━━ DATA SUPPLIED

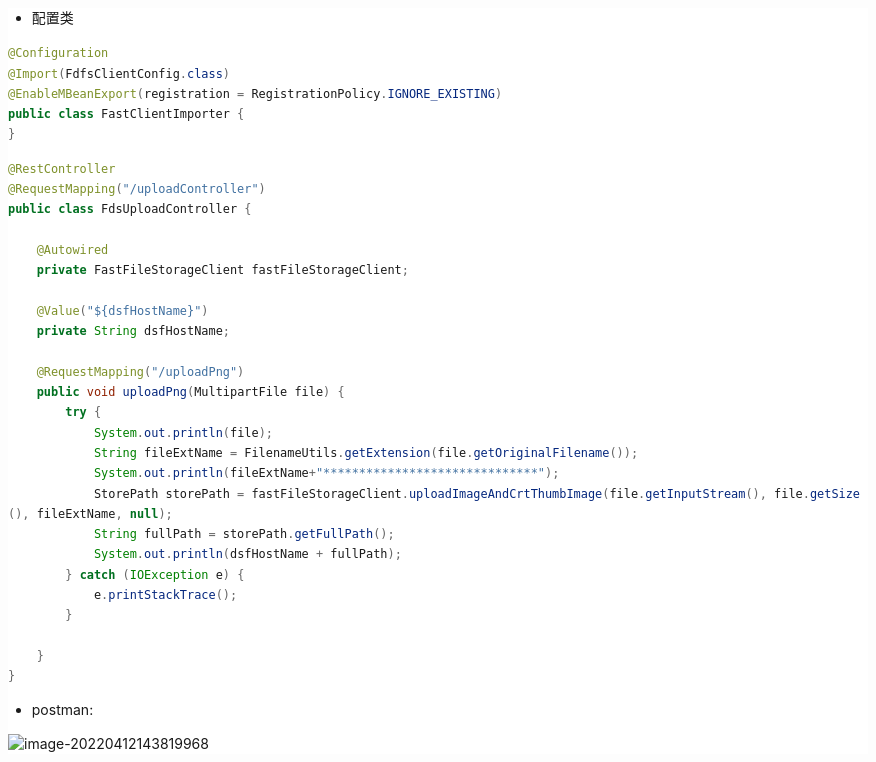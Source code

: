 

* 配置类

```java
@Configuration
@Import(FdfsClientConfig.class)
@EnableMBeanExport(registration = RegistrationPolicy.IGNORE_EXISTING)
public class FastClientImporter {
}
```



```java
@RestController
@RequestMapping("/uploadController")
public class FdsUploadController {

    @Autowired
    private FastFileStorageClient fastFileStorageClient;

    @Value("${dsfHostName}")
    private String dsfHostName;

    @RequestMapping("/uploadPng")
    public void uploadPng(MultipartFile file) {
        try {
            System.out.println(file);
            String fileExtName = FilenameUtils.getExtension(file.getOriginalFilename());
            System.out.println(fileExtName+"******************************");
            StorePath storePath = fastFileStorageClient.uploadImageAndCrtThumbImage(file.getInputStream(), file.getSize(), fileExtName, null);
            String fullPath = storePath.getFullPath();
            System.out.println(dsfHostName + fullPath);
        } catch (IOException e) {
            e.printStackTrace();
        }

    }
}
```

* postman:

![image-20220412143819968](https://notes-imgs.oss-cn-shanghai.aliyuncs.com/note-imgs/image-20220412143819968.png)















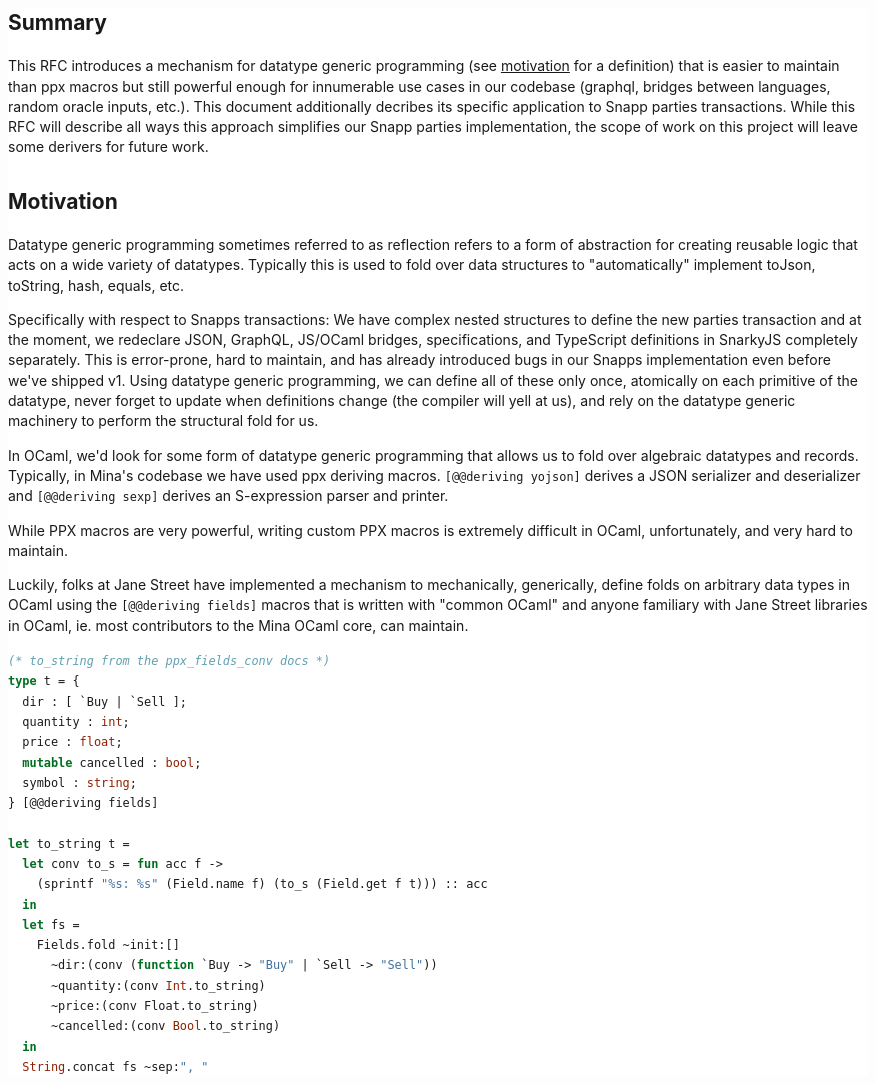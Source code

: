 ## Summary
[summary]: #summary

This RFC introduces a mechanism for datatype generic programming (see [motivation](#motivation) for a definition) that is easier to maintain than ppx macros but still powerful enough for innumerable use cases in our codebase (graphql, bridges between languages, random oracle inputs, etc.). This document additionally decribes its specific application to Snapp parties transactions. While this RFC will describe all ways this approach simplifies our Snapp parties implementation, the scope of work on this project will leave some derivers for future work.

## Motivation
[motivation]: #motivation

Datatype generic programming sometimes referred to as reflection refers to a form of abstraction for creating reusable logic that acts on a wide variety of datatypes. Typically this is used to fold over data structures to "automatically" implement toJson, toString, hash, equals, etc.

Specifically with respect to Snapps transactions: We have complex nested structures to define the new parties transaction and at the moment, we redeclare JSON, GraphQL, JS/OCaml bridges, specifications, and TypeScript definitions in SnarkyJS completely separately. This is error-prone, hard to maintain, and has already introduced bugs in our Snapps implementation even before we've shipped v1. Using datatype generic programming, we can define all of these only once, atomically on each primitive of the datatype, never forget to update when definitions change (the compiler will yell at us), and rely on the datatype generic machinery to perform the structural fold for us.

In OCaml, we'd look for some form of datatype generic programming that allows us to fold over algebraic datatypes and records. Typically, in Mina's codebase we have used ppx deriving macros. `[@@deriving yojson]` derives a JSON serializer and deserializer and `[@@deriving sexp]` derives an S-expression parser and printer.

While PPX macros are very powerful, writing custom PPX macros is extremely difficult in OCaml, unfortunately, and very hard to maintain.

Luckily, folks at Jane Street have implemented a mechanism to mechanically, generically, define folds on arbitrary data types in OCaml using the `[@@deriving fields]` macros that is written with "common OCaml" and anyone familiary with Jane Street libraries in OCaml, ie. most contributors to the Mina OCaml core, can maintain. 

```ocaml
(* to_string from the ppx_fields_conv docs *)
type t = {
  dir : [ `Buy | `Sell ];
  quantity : int;
  price : float;
  mutable cancelled : bool;
  symbol : string;
} [@@deriving fields]

let to_string t =
  let conv to_s = fun acc f ->
    (sprintf "%s: %s" (Field.name f) (to_s (Field.get f t))) :: acc
  in
  let fs =
    Fields.fold ~init:[]
      ~dir:(conv (function `Buy -> "Buy" | `Sell -> "Sell"))
      ~quantity:(conv Int.to_string)
      ~price:(conv Float.to_string)
      ~cancelled:(conv Bool.to_string)
  in
  String.concat fs ~sep:", "
```


[detailed-design]: #detailed-design
[drawbacks]: #drawbacks
[rationale-and-alternatives]: #rationale-and-alternatives
[prior-art]: #prior-art
[unresolved-questions]: #unresolved-questions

━━━━

WHAT NEEDS TO BE DONE - Retype all entries exactly; omit pictures.

EXERCISE OUTPUT -
Source code

: 

* 配置类

```java
@Configuration
@Import(FdfsClientConfig.class)
@EnableMBeanExport(registration = RegistrationPolicy.IGNORE_EXISTING)
public class FastClientImporter {
}
```



```java
@RestController
@RequestMapping("/uploadController")
public class FdsUploadController {

    @Autowired
    private FastFileStorageClient fastFileStorageClient;

    @Value("${dsfHostName}")
    private String dsfHostName;

    @RequestMapping("/uploadPng")
    public void uploadPng(MultipartFile file) {
        try {
            System.out.println(file);
            String fileExtName = FilenameUtils.getExtension(file.getOriginalFilename());
            System.out.println(fileExtName+"******************************");
            StorePath storePath = fastFileStorageClient.uploadImageAndCrtThumbImage(file.getInputStream(), file.getSize(), fileExtName, null);
            String fullPath = storePath.getFullPath();
            System.out.println(dsfHostName + fullPath);
        } catch (IOException e) {
            e.printStackTrace();
        }

    }
}
```

* postman:

![image-20220412143819968](https://notes-imgs.oss-cn-shanghai.aliyuncs.com/note-imgs/image-20220412143819968.png)















Source code

: ## Summary
[summary]: #summary

This RFC introduces a mechanism for datatype generic programming (see [motivation](#motivation) for a definition) that is easier to maintain than ppx macros but still powerful enough for innumerable use cases in our codebase (graphql, bridges between languages, random oracle inputs, etc.). This document additionally decribes its specific application to Snapp parties transactions. While this RFC will describe all ways this approach simplifies our Snapp parties implementation, the scope of work on this project will leave some derivers for future work.

## Motivation
[motivation]: #motivation

Datatype generic programming sometimes referred to as reflection refers to a form of abstraction for creating reusable logic that acts on a wide variety of datatypes. Typically this is used to fold over data structures to "automatically" implement toJson, toString, hash, equals, etc.

Specifically with respect to Snapps transactions: We have complex nested structures to define the new parties transaction and at the moment, we redeclare JSON, GraphQL, JS/OCaml bridges, specifications, and TypeScript definitions in SnarkyJS completely separately. This is error-prone, hard to maintain, and has already introduced bugs in our Snapps implementation even before we've shipped v1. Using datatype generic programming, we can define all of these only once, atomically on each primitive of the datatype, never forget to update when definitions change (the compiler will yell at us), and rely on the datatype generic machinery to perform the structural fold for us.

In OCaml, we'd look for some form of datatype generic programming that allows us to fold over algebraic datatypes and records. Typically, in Mina's codebase we have used ppx deriving macros. `[@@deriving yojson]` derives a JSON serializer and deserializer and `[@@deriving sexp]` derives an S-expression parser and printer.

While PPX macros are very powerful, writing custom PPX macros is extremely difficult in OCaml, unfortunately, and very hard to maintain.

Luckily, folks at Jane Street have implemented a mechanism to mechanically, generically, define folds on arbitrary data types in OCaml using the `[@@deriving fields]` macros that is written with "common OCaml" and anyone familiary with Jane Street libraries in OCaml, ie. most contributors to the Mina OCaml core, can maintain. 

```ocaml
(* to_string from the ppx_fields_conv docs *)
type t = {
  dir : [ `Buy | `Sell ];
  quantity : int;
  price : float;
  mutable cancelled : bool;
  symbol : string;
} [@@deriving fields]

let to_string t =
  let conv to_s = fun acc f ->
    (sprintf "%s: %s" (Field.name f) (to_s (Field.get f t))) :: acc
  in
  let fs =
    Fields.fold ~init:[]
      ~dir:(conv (function `Buy -> "Buy" | `Sell -> "Sell"))
      ~quantity:(conv Int.to_string)
      ~price:(conv Float.to_string)
      ~cancelled:(conv Bool.to_string)
  in
  String.concat fs ~sep:", "
```


[detailed-design]: #detailed-design
[drawbacks]: #drawbacks
[rationale-and-alternatives]: #rationale-and-alternatives
[prior-art]: #prior-art
[unresolved-questions]: #unresolved-questions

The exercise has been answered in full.